_Problem to solve_:
Without the pictures, output the records below word for word.

_Input_:
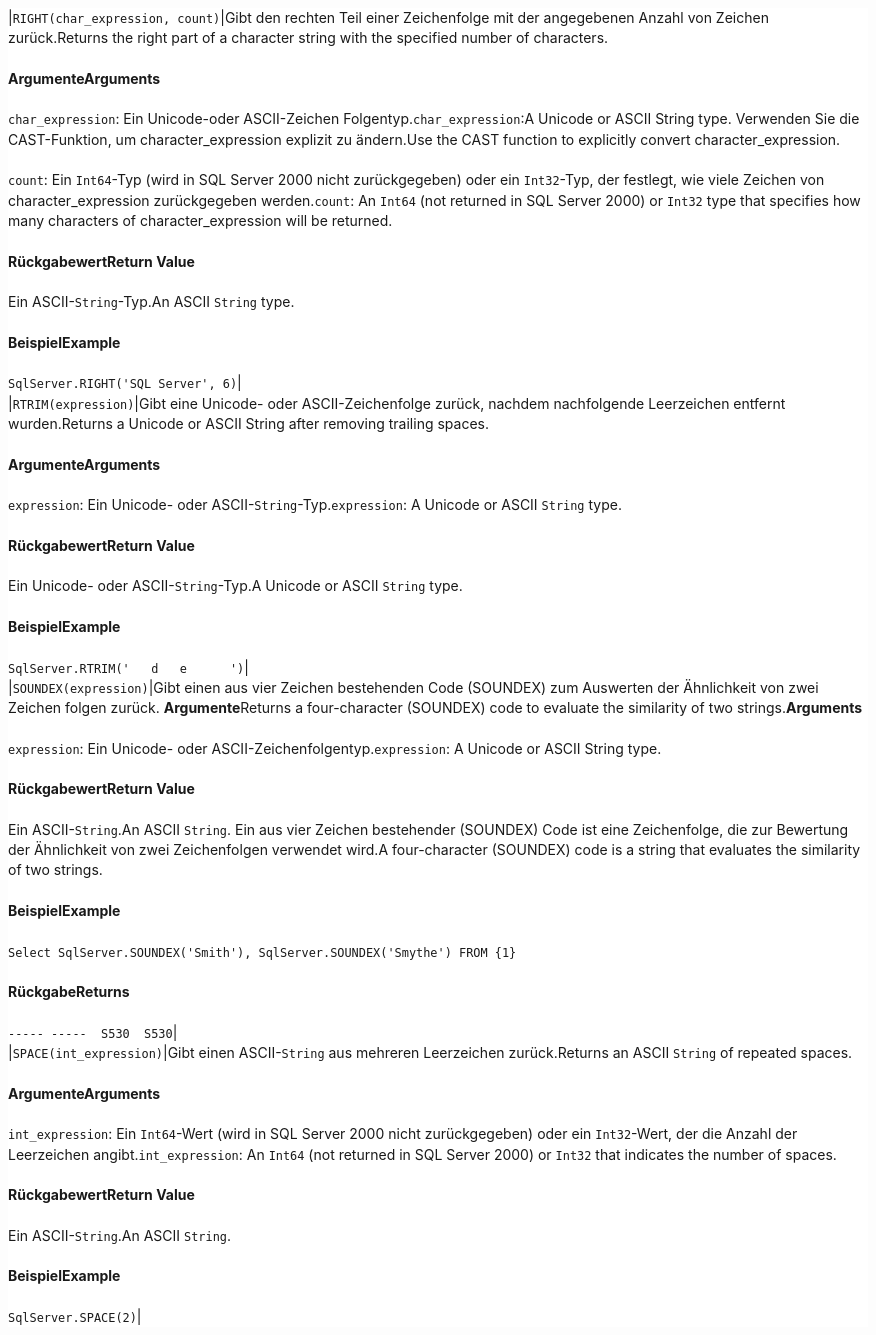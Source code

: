 |`RIGHT(char_expression, count)`|<span data-ttu-id="d0f4b-212">Gibt den rechten Teil einer Zeichenfolge mit der angegebenen Anzahl von Zeichen zurück.</span><span class="sxs-lookup"><span data-stu-id="d0f4b-212">Returns the right part of a character string with the specified number of characters.</span></span><br /><br /> <span data-ttu-id="d0f4b-213">**Argumente**</span><span class="sxs-lookup"><span data-stu-id="d0f4b-213">**Arguments**</span></span><br /><br /> <span data-ttu-id="d0f4b-214">`char_expression`: Ein Unicode-oder ASCII-Zeichen Folgentyp.</span><span class="sxs-lookup"><span data-stu-id="d0f4b-214">`char_expression`:A Unicode or ASCII String type.</span></span> <span data-ttu-id="d0f4b-215">Verwenden Sie die CAST-Funktion, um character_expression explizit zu ändern.</span><span class="sxs-lookup"><span data-stu-id="d0f4b-215">Use the CAST function to explicitly convert character_expression.</span></span><br /><br /> <span data-ttu-id="d0f4b-216">`count`: Ein `Int64`-Typ (wird in SQL Server 2000 nicht zurückgegeben) oder ein `Int32`-Typ, der festlegt, wie viele Zeichen von character_expression zurückgegeben werden.</span><span class="sxs-lookup"><span data-stu-id="d0f4b-216">`count`: An `Int64` (not returned in SQL Server 2000) or `Int32` type that specifies how many characters of character_expression will be returned.</span></span><br /><br /> <span data-ttu-id="d0f4b-217">**Rückgabewert**</span><span class="sxs-lookup"><span data-stu-id="d0f4b-217">**Return Value**</span></span><br /><br /> <span data-ttu-id="d0f4b-218">Ein ASCII-`String`-Typ.</span><span class="sxs-lookup"><span data-stu-id="d0f4b-218">An ASCII `String` type.</span></span><br /><br /> <span data-ttu-id="d0f4b-219">**Beispiel**</span><span class="sxs-lookup"><span data-stu-id="d0f4b-219">**Example**</span></span><br /><br /> `SqlServer.RIGHT('SQL Server', 6)`|  
|`RTRIM(expression)`|<span data-ttu-id="d0f4b-220">Gibt eine Unicode- oder ASCII-Zeichenfolge zurück, nachdem nachfolgende Leerzeichen entfernt wurden.</span><span class="sxs-lookup"><span data-stu-id="d0f4b-220">Returns a Unicode or ASCII String after removing trailing spaces.</span></span><br /><br /> <span data-ttu-id="d0f4b-221">**Argumente**</span><span class="sxs-lookup"><span data-stu-id="d0f4b-221">**Arguments**</span></span><br /><br /> <span data-ttu-id="d0f4b-222">`expression`: Ein Unicode- oder ASCII-`String`-Typ.</span><span class="sxs-lookup"><span data-stu-id="d0f4b-222">`expression`: A Unicode or ASCII `String` type.</span></span><br /><br /> <span data-ttu-id="d0f4b-223">**Rückgabewert**</span><span class="sxs-lookup"><span data-stu-id="d0f4b-223">**Return Value**</span></span><br /><br /> <span data-ttu-id="d0f4b-224">Ein Unicode- oder ASCII-`String`-Typ.</span><span class="sxs-lookup"><span data-stu-id="d0f4b-224">A Unicode or ASCII `String` type.</span></span><br /><br /> <span data-ttu-id="d0f4b-225">**Beispiel**</span><span class="sxs-lookup"><span data-stu-id="d0f4b-225">**Example**</span></span><br /><br /> `SqlServer.RTRIM('   d   e      ')`|  
|`SOUNDEX(expression)`|<span data-ttu-id="d0f4b-226">Gibt einen aus vier Zeichen bestehenden Code (SOUNDEX) zum Auswerten der Ähnlichkeit von zwei Zeichen folgen zurück. **Argumente**</span><span class="sxs-lookup"><span data-stu-id="d0f4b-226">Returns a four-character (SOUNDEX) code to evaluate the similarity of two strings.**Arguments**</span></span><br /><br /> <span data-ttu-id="d0f4b-227">`expression`: Ein Unicode- oder ASCII-Zeichenfolgentyp.</span><span class="sxs-lookup"><span data-stu-id="d0f4b-227">`expression`: A Unicode or ASCII String type.</span></span><br /><br /> <span data-ttu-id="d0f4b-228">**Rückgabewert**</span><span class="sxs-lookup"><span data-stu-id="d0f4b-228">**Return Value**</span></span><br /><br /> <span data-ttu-id="d0f4b-229">Ein ASCII-`String`.</span><span class="sxs-lookup"><span data-stu-id="d0f4b-229">An ASCII `String`.</span></span> <span data-ttu-id="d0f4b-230">Ein aus vier Zeichen bestehender (SOUNDEX) Code ist eine Zeichenfolge, die zur Bewertung der Ähnlichkeit von zwei Zeichenfolgen verwendet wird.</span><span class="sxs-lookup"><span data-stu-id="d0f4b-230">A four-character (SOUNDEX) code is a string that evaluates the similarity of two strings.</span></span><br /><br /> <span data-ttu-id="d0f4b-231">**Beispiel**</span><span class="sxs-lookup"><span data-stu-id="d0f4b-231">**Example**</span></span><br /><br /> `Select SqlServer.SOUNDEX('Smith'), SqlServer.SOUNDEX('Smythe') FROM {1}`<br /><br /> <span data-ttu-id="d0f4b-232">**Rückgabe**</span><span class="sxs-lookup"><span data-stu-id="d0f4b-232">**Returns**</span></span><br /><br /> `----- -----  S530  S530`|  
|`SPACE(int_expression)`|<span data-ttu-id="d0f4b-233">Gibt einen ASCII-`String` aus mehreren Leerzeichen zurück.</span><span class="sxs-lookup"><span data-stu-id="d0f4b-233">Returns an ASCII `String` of repeated spaces.</span></span><br /><br /> <span data-ttu-id="d0f4b-234">**Argumente**</span><span class="sxs-lookup"><span data-stu-id="d0f4b-234">**Arguments**</span></span><br /><br /> <span data-ttu-id="d0f4b-235">`int_expression`: Ein `Int64`-Wert (wird in SQL Server 2000 nicht zurückgegeben) oder ein `Int32`-Wert, der die Anzahl der Leerzeichen angibt.</span><span class="sxs-lookup"><span data-stu-id="d0f4b-235">`int_expression`: An `Int64` (not returned in SQL Server 2000) or `Int32` that indicates the number of spaces.</span></span><br /><br /> <span data-ttu-id="d0f4b-236">**Rückgabewert**</span><span class="sxs-lookup"><span data-stu-id="d0f4b-236">**Return Value**</span></span><br /><br /> <span data-ttu-id="d0f4b-237">Ein ASCII-`String`.</span><span class="sxs-lookup"><span data-stu-id="d0f4b-237">An ASCII `String`.</span></span><br /><br /> <span data-ttu-id="d0f4b-238">**Beispiel**</span><span class="sxs-lookup"><span data-stu-id="d0f4b-238">**Example**</span></span><br /><br /> `SqlServer.SPACE(2)`|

_Your response_:
Source code

: |`RIGHT(char_expression, count)`|<span data-ttu-id="d0f4b-212">Gibt den rechten Teil einer Zeichenfolge mit der angegebenen Anzahl von Zeichen zurück.</span><span class="sxs-lookup"><span data-stu-id="d0f4b-212">Returns the right part of a character string with the specified number of characters.</span></span><br /><br /> <span data-ttu-id="d0f4b-213">**Argumente**</span><span class="sxs-lookup"><span data-stu-id="d0f4b-213">**Arguments**</span></span><br /><br /> <span data-ttu-id="d0f4b-214">`char_expression`: Ein Unicode-oder ASCII-Zeichen Folgentyp.</span><span class="sxs-lookup"><span data-stu-id="d0f4b-214">`char_expression`:A Unicode or ASCII String type.</span></span> <span data-ttu-id="d0f4b-215">Verwenden Sie die CAST-Funktion, um character_expression explizit zu ändern.</span><span class="sxs-lookup"><span data-stu-id="d0f4b-215">Use the CAST function to explicitly convert character_expression.</span></span><br /><br /> <span data-ttu-id="d0f4b-216">`count`: Ein `Int64`-Typ (wird in SQL Server 2000 nicht zurückgegeben) oder ein `Int32`-Typ, der festlegt, wie viele Zeichen von character_expression zurückgegeben werden.</span><span class="sxs-lookup"><span data-stu-id="d0f4b-216">`count`: An `Int64` (not returned in SQL Server 2000) or `Int32` type that specifies how many characters of character_expression will be returned.</span></span><br /><br /> <span data-ttu-id="d0f4b-217">**Rückgabewert**</span><span class="sxs-lookup"><span data-stu-id="d0f4b-217">**Return Value**</span></span><br /><br /> <span data-ttu-id="d0f4b-218">Ein ASCII-`String`-Typ.</span><span class="sxs-lookup"><span data-stu-id="d0f4b-218">An ASCII `String` type.</span></span><br /><br /> <span data-ttu-id="d0f4b-219">**Beispiel**</span><span class="sxs-lookup"><span data-stu-id="d0f4b-219">**Example**</span></span><br /><br /> `SqlServer.RIGHT('SQL Server', 6)`|  
|`RTRIM(expression)`|<span data-ttu-id="d0f4b-220">Gibt eine Unicode- oder ASCII-Zeichenfolge zurück, nachdem nachfolgende Leerzeichen entfernt wurden.</span><span class="sxs-lookup"><span data-stu-id="d0f4b-220">Returns a Unicode or ASCII String after removing trailing spaces.</span></span><br /><br /> <span data-ttu-id="d0f4b-221">**Argumente**</span><span class="sxs-lookup"><span data-stu-id="d0f4b-221">**Arguments**</span></span><br /><br /> <span data-ttu-id="d0f4b-222">`expression`: Ein Unicode- oder ASCII-`String`-Typ.</span><span class="sxs-lookup"><span data-stu-id="d0f4b-222">`expression`: A Unicode or ASCII `String` type.</span></span><br /><br /> <span data-ttu-id="d0f4b-223">**Rückgabewert**</span><span class="sxs-lookup"><span data-stu-id="d0f4b-223">**Return Value**</span></span><br /><br /> <span data-ttu-id="d0f4b-224">Ein Unicode- oder ASCII-`String`-Typ.</span><span class="sxs-lookup"><span data-stu-id="d0f4b-224">A Unicode or ASCII `String` type.</span></span><br /><br /> <span data-ttu-id="d0f4b-225">**Beispiel**</span><span class="sxs-lookup"><span data-stu-id="d0f4b-225">**Example**</span></span><br /><br /> `SqlServer.RTRIM('   d   e      ')`|  
|`SOUNDEX(expression)`|<span data-ttu-id="d0f4b-226">Gibt einen aus vier Zeichen bestehenden Code (SOUNDEX) zum Auswerten der Ähnlichkeit von zwei Zeichen folgen zurück. **Argumente**</span><span class="sxs-lookup"><span data-stu-id="d0f4b-226">Returns a four-character (SOUNDEX) code to evaluate the similarity of two strings.**Arguments**</span></span><br /><br /> <span data-ttu-id="d0f4b-227">`expression`: Ein Unicode- oder ASCII-Zeichenfolgentyp.</span><span class="sxs-lookup"><span data-stu-id="d0f4b-227">`expression`: A Unicode or ASCII String type.</span></span><br /><br /> <span data-ttu-id="d0f4b-228">**Rückgabewert**</span><span class="sxs-lookup"><span data-stu-id="d0f4b-228">**Return Value**</span></span><br /><br /> <span data-ttu-id="d0f4b-229">Ein ASCII-`String`.</span><span class="sxs-lookup"><span data-stu-id="d0f4b-229">An ASCII `String`.</span></span> <span data-ttu-id="d0f4b-230">Ein aus vier Zeichen bestehender (SOUNDEX) Code ist eine Zeichenfolge, die zur Bewertung der Ähnlichkeit von zwei Zeichenfolgen verwendet wird.</span><span class="sxs-lookup"><span data-stu-id="d0f4b-230">A four-character (SOUNDEX) code is a string that evaluates the similarity of two strings.</span></span><br /><br /> <span data-ttu-id="d0f4b-231">**Beispiel**</span><span class="sxs-lookup"><span data-stu-id="d0f4b-231">**Example**</span></span><br /><br /> `Select SqlServer.SOUNDEX('Smith'), SqlServer.SOUNDEX('Smythe') FROM {1}`<br /><br /> <span data-ttu-id="d0f4b-232">**Rückgabe**</span><span class="sxs-lookup"><span data-stu-id="d0f4b-232">**Returns**</span></span><br /><br /> `----- -----  S530  S530`|  
|`SPACE(int_expression)`|<span data-ttu-id="d0f4b-233">Gibt einen ASCII-`String` aus mehreren Leerzeichen zurück.</span><span class="sxs-lookup"><span data-stu-id="d0f4b-233">Returns an ASCII `String` of repeated spaces.</span></span><br /><br /> <span data-ttu-id="d0f4b-234">**Argumente**</span><span class="sxs-lookup"><span data-stu-id="d0f4b-234">**Arguments**</span></span><br /><br /> <span data-ttu-id="d0f4b-235">`int_expression`: Ein `Int64`-Wert (wird in SQL Server 2000 nicht zurückgegeben) oder ein `Int32`-Wert, der die Anzahl der Leerzeichen angibt.</span><span class="sxs-lookup"><span data-stu-id="d0f4b-235">`int_expression`: An `Int64` (not returned in SQL Server 2000) or `Int32` that indicates the number of spaces.</span></span><br /><br /> <span data-ttu-id="d0f4b-236">**Rückgabewert**</span><span class="sxs-lookup"><span data-stu-id="d0f4b-236">**Return Value**</span></span><br /><br /> <span data-ttu-id="d0f4b-237">Ein ASCII-`String`.</span><span class="sxs-lookup"><span data-stu-id="d0f4b-237">An ASCII `String`.</span></span><br /><br /> <span data-ttu-id="d0f4b-238">**Beispiel**</span><span class="sxs-lookup"><span data-stu-id="d0f4b-238">**Example**</span></span><br /><br /> `SqlServer.SPACE(2)`|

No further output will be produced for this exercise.